So, I know it’s been awhile since I’ve posted…since the night before my surgery. That night we didn’t get much sleep, but mostly because we chatted with my mother-in-law and sister-in-law and finished getting our stuff packed for the hospital. My surgery was scheduled for 7:30 am on Friday morning and we were supposed to check in at 5:30 am. I’m not exactly sure why that early because we had already taken care of all the necessary hospital paperwork, payments, etc. We got there right on time, got called back to a small room where we were asked more of the same questions (allergies, what I was there for, etc.). They had me change into a hospital gown, robe, tight stockings to help with circulation and non-slip socks. Then we waited and waited. Luckily I had my husband, his mom, my dad and one of my sisters to talk with and distract because I was just ready to start and it seemed to take forever for 7:30 to come around.
My breast surgeon came to say hi and made a mark or two with a purple marker close to my collar bone. Then the anesthesiologist came and after reading that I throw-up if given morphine (side note: they gave me morphine to help “move along” my labor with my first son…it didn’t work) and get nauseous if I take advil on an empty stomach, he decided to give me some pill to take prior to going under to help my tummy (it didn’t help, but more about that in a minute). Then my plastic surgeon came in and marked me up all over with a purple marker. She gave me a hug and then it was time. A nurse came to my room and walked me straight to the operating room. That was strange to me…I always figured they wheeled you in on a bed to the operating room – maybe just in the movies!
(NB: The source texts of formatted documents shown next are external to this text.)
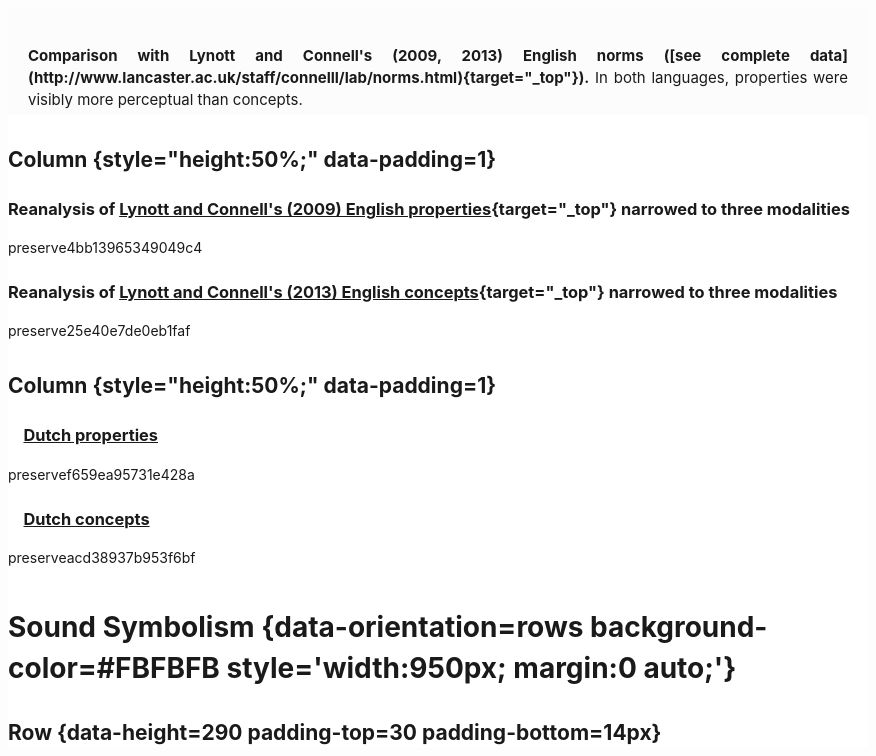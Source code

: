 <div style = "background-color: #FCFCFC; text-align: justify; font-size: 15px; padding-top:37px; padding-bottom: 5px; margin-bottom:4px; padding-left: 20px; padding-right: 20px;">
<b> Comparison with Lynott and Connell's (2009, 2013) English norms ([see complete data](http://www.lancaster.ac.uk/staff/connelll/lab/norms.html){target="_top"}).</b> In both languages, properties were visibly more perceptual than concepts.
</div>

Column {style="height:50%;" data-padding=1}
-----------------------------------------------------------------------

### Reanalysis of [Lynott and Connell's (2009) English properties](https://doi.org/10.3758/BRM.41.2.558){target="_top"} narrowed to three modalities



<div class="knitr-options" data-fig-width="576" data-fig-height="460"></div>
preserve4bb13965349049c4




### Reanalysis of [Lynott and Connell's (2013) English concepts](https://doi.org/10.3758/s13428-012-0267-0){target="_top"} narrowed to three modalities



<div class="knitr-options" data-fig-width="576" data-fig-height="460"></div>
preserve25e40e7de0eb1faf




Column {style="height:50%;" data-padding=1}
-----------------------------------------------------------------------

### &nbsp;&nbsp;&nbsp; [Dutch properties](#properties)

<div class="knitr-options" data-fig-width="576" data-fig-height="460"></div>
preservef659ea95731e428a




### &nbsp;&nbsp;&nbsp; [Dutch concepts](#concepts)

<div class="knitr-options" data-fig-width="576" data-fig-height="460"></div>
preserveacd38937b953f6bf







Sound Symbolism {data-orientation=rows background-color=#FBFBFB style='width:950px; margin:0 auto;'}
=======================================================================

Row {data-height=290 padding-top=30 padding-bottom=14px}
-----------------------------------------------------------------------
It was super cold in there and the anesthesiologist made jokes about how it was too cold for him. They quickly covered me with warm blankets, wrapped things around the awesome stockings for circulation (to avoid clots) and started an IV. The nurses and anesthesiologist were so kind. The anesthesiologist kept calling me kiddo and explained everything as he went. He gave me something in my IV and said not to be alarmed if I felt a little dizzy. Promptly following that I felt dizzy, like the room was spinning. I remember saying something about how quick that started, then they put a mask over my mouth and nose, the nurses were both talking with me and holding my hands and that’s all I remember.
About 6 hours later my surgery was complete, unfortunately I woke up to terrible nausea. So bad in fact, it took them about 3 hours to get me out of the recovery room into my hospital room. They told my husband they gave me every anti-nausea medication possible. I just remember filling sooooooo sick, praying I wouldn’t throw up, and having the hardest time trying to keep my eyes open. The rest of that night did not go well unfortunately. As I said earlier, my tummy can’t handle morphine, so they were giving me something called dilaudid that just made me nauseous every time they pumped it into my IV. So not only did it make me feel terrible, it didn’t reduce my pain in the least. I don’t know if most women are in pain the first day or so or if it was just because I couldn’t take morphine and the other medication wasn’t working, but that first night was rough for me. If I am being completely honest, I did think “Why did I do this right now? I was healthy and in no pain and now I am having the most pain I’ve ever had and nothing is even diminishing my pain.” I am not saying this to discourage anybody. I just want to be perfectly honest. To my HUGE relief, when my plastic surgeon came in the next morning she suggested we try Toradal and Vicodin. Wow - something that reduced my pain and didn’t upset my stupid sensitive stomach!! Yay! It was such a sigh of relief to have the pain actually lessen. My breast and plastic surgeon said everything went great. My plastic surgeon said something about all of my bruising that made my husband and I laugh, “These are colors only a plastic surgeon would love.” She’s probably right, but thanks to all the women that shared their experiences before my surgery and my surgeons who were very honest beforehand, I was expecting my breasts to look like they were run over by a truck and they do! But the bright side is they look better and better every day.
It’s been 8 days since my surgery and I am doing great now besides feeling ridiculously tired most of the time. Today my pain is so little I have not taken a single Vicodin and have only taken Ibuprofen. It’s amazing what a week can do! The body is an amazing thing – what it can be put through and how it can heal itself…I’m so thankful to be healthy! My family and friends have been amazing through this. My mother-in-law is staying with us. She has been helping with the boys, cooking, cleaning, and anything I need. I honestly cannot thank her enough or show her how much we appreciate her help. My dad is coming to help if I still need it when she goes back home. My father-in-law just drove all the way here to help too and all of my sisters have been so caring and sweet! My sweet husband stayed with me every night in the hospital (I was released Monday) and has helped me get showers, wash my hair, and tend to my drains. Emotionally and mentally he has been my rock. The day after my first night when I had my “why?” thoughts I told my husband. His response? “Honey, you just did the bravest thing I have ever seen. You just saved your own life! ” He hasn’t even shuddered once when he’s seen the train wreck on my chest. As I wrote in my previous post – I am the luckiest – he is amazingly wonderful! I love him, love him!! :)
I don’t have any regrets and I am looking forward to life on the other side of surgery where I don’t have to worry about breast cancer. So far besides one tough night, things are looking brighter each day and I know I made the right decision.